__Try it__.
In this exercise, the entries below include pictures. Repeat exactly the lines from the line with "- [x] Let file" to the line with "Я только начинаю", including both, but without the pictures.

__Exercise data__.
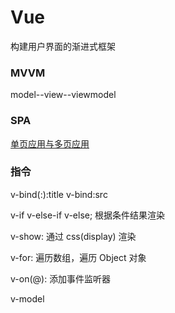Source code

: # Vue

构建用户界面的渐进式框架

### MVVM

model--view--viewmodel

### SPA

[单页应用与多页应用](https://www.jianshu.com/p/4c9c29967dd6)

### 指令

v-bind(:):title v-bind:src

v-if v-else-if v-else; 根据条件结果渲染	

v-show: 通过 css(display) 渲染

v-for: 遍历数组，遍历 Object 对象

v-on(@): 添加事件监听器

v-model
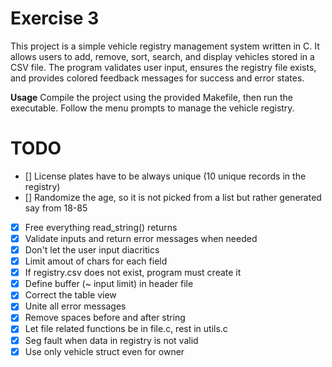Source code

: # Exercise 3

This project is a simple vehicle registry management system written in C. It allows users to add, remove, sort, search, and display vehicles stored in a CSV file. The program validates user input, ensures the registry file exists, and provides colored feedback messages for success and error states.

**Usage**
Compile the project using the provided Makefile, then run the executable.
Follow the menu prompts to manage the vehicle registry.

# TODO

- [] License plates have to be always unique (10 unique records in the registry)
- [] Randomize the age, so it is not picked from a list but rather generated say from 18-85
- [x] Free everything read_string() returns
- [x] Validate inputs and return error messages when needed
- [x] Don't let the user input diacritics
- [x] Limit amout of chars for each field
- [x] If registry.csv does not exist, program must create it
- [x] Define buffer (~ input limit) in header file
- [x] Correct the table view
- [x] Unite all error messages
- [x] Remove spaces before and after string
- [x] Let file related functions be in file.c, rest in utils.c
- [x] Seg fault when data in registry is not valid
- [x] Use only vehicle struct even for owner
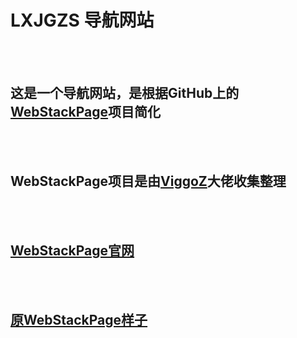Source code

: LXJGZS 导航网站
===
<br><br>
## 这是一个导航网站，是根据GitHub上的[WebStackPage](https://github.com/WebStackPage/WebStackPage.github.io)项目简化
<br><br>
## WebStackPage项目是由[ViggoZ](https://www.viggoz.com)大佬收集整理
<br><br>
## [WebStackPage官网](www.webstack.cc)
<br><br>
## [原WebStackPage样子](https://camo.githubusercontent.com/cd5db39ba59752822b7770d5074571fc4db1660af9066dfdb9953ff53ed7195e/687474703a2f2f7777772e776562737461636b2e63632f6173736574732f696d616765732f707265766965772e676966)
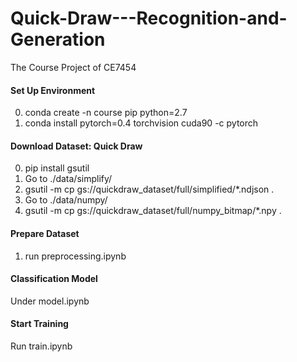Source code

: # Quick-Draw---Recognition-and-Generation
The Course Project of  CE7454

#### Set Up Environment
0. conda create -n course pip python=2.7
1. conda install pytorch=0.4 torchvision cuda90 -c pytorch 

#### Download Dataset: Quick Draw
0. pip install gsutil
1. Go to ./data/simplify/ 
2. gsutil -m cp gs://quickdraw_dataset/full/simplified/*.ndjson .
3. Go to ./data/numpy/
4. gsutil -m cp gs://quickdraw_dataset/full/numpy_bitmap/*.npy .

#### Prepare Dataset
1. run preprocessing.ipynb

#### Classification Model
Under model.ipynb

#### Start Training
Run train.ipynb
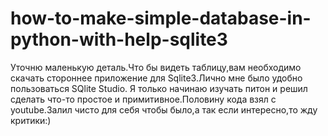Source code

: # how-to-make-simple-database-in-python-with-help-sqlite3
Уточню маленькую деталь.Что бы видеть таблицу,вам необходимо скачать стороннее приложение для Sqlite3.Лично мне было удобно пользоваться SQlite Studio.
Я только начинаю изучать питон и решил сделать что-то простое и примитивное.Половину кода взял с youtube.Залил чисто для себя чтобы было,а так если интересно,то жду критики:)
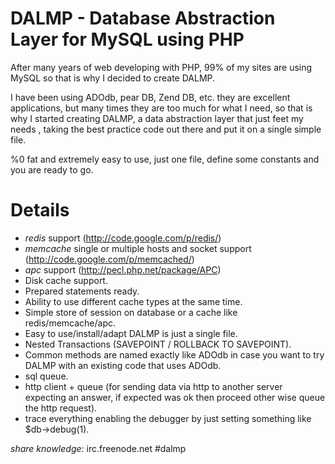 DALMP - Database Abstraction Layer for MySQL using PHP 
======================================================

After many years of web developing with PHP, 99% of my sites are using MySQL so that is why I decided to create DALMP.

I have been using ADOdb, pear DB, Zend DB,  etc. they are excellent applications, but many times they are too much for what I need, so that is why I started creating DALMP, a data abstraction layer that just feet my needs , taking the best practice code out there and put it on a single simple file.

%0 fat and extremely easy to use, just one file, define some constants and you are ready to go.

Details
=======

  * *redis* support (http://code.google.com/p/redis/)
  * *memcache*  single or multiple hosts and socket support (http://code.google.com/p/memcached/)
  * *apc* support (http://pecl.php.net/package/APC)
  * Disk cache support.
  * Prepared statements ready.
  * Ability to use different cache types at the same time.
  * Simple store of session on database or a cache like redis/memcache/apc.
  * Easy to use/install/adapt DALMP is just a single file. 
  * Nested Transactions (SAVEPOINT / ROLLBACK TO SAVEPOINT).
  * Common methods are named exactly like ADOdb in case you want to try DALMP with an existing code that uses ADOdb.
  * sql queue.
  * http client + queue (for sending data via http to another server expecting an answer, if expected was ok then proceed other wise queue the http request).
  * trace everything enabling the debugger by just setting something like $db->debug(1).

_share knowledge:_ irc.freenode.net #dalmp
--
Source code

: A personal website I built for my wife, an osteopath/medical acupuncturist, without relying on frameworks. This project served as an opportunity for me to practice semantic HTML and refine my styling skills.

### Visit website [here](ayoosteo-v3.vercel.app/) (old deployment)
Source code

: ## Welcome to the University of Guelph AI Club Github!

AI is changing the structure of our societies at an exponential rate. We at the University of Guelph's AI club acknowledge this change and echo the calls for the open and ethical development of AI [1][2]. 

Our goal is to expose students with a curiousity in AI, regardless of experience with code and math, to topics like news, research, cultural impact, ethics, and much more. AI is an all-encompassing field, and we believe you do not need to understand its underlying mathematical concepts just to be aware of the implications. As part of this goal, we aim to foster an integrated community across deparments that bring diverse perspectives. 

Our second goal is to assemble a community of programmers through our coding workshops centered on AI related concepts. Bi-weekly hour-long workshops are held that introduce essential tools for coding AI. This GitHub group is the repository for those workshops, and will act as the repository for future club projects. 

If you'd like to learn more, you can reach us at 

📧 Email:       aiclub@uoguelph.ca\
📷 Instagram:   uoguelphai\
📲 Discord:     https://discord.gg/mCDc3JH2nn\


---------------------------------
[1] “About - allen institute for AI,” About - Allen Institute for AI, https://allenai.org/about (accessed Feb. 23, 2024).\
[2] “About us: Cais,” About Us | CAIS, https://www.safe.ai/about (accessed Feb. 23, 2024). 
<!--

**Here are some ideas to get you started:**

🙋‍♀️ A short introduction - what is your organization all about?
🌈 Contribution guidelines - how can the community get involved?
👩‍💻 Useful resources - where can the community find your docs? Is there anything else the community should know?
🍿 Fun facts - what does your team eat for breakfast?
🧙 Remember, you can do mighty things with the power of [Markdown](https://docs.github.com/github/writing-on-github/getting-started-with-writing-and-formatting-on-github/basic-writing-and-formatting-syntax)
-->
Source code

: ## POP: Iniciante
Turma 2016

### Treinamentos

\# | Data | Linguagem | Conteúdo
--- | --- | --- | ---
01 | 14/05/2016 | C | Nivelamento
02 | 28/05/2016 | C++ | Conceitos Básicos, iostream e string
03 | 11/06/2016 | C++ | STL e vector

__Answer to the problem__.
- [x] Let file related functions be in file.c, rest in utils.c
- [x] Seg fault when data in registry is not valid
- [x] Use only vehicle struct even for owner
Source code

: LXJGZS 导航网站
===
<br><br>
## 这是一个导航网站，是根据GitHub上的[WebStackPage](https://github.com/WebStackPage/WebStackPage.github.io)项目简化
<br><br>
## WebStackPage项目是由[ViggoZ](https://www.viggoz.com)大佬收集整理
<br><br>
## [WebStackPage官网](www.webstack.cc)
<br><br>
## [原WebStackPage样子](https://camo.githubusercontent.com/cd5db39ba59752822b7770d5074571fc4db1660af9066dfdb9953ff53ed7195e/687474703a2f2f7777772e776562737461636b2e63632f6173736574732f696d616765732f707265766965772e676966)
Source code

: # Quick-Draw---Recognition-and-Generation
The Course Project of  CE7454

#### Set Up Environment
0. conda create -n course pip python=2.7
1. conda install pytorch=0.4 torchvision cuda90 -c pytorch 

#### Download Dataset: Quick Draw
0. pip install gsutil
1. Go to ./data/simplify/ 
2. gsutil -m cp gs://quickdraw_dataset/full/simplified/*.ndjson .
3. Go to ./data/numpy/
4. gsutil -m cp gs://quickdraw_dataset/full/numpy_bitmap/*.npy .

#### Prepare Dataset
1. run preprocessing.ipynb

#### Classification Model
Under model.ipynb

#### Start Training
Run train.ipynb
Source code

: # how-to-make-simple-database-in-python-with-help-sqlite3
Уточню маленькую деталь.Что бы видеть таблицу,вам необходимо скачать стороннее приложение для Sqlite3.Лично мне было удобно пользоваться SQlite Studio.
Я только начинаю изучать питон и решил сделать что-то простое и примитивное.Половину кода взял с youtube.Залил чисто для себя чтобы было,а так если интересно,то жду критики:)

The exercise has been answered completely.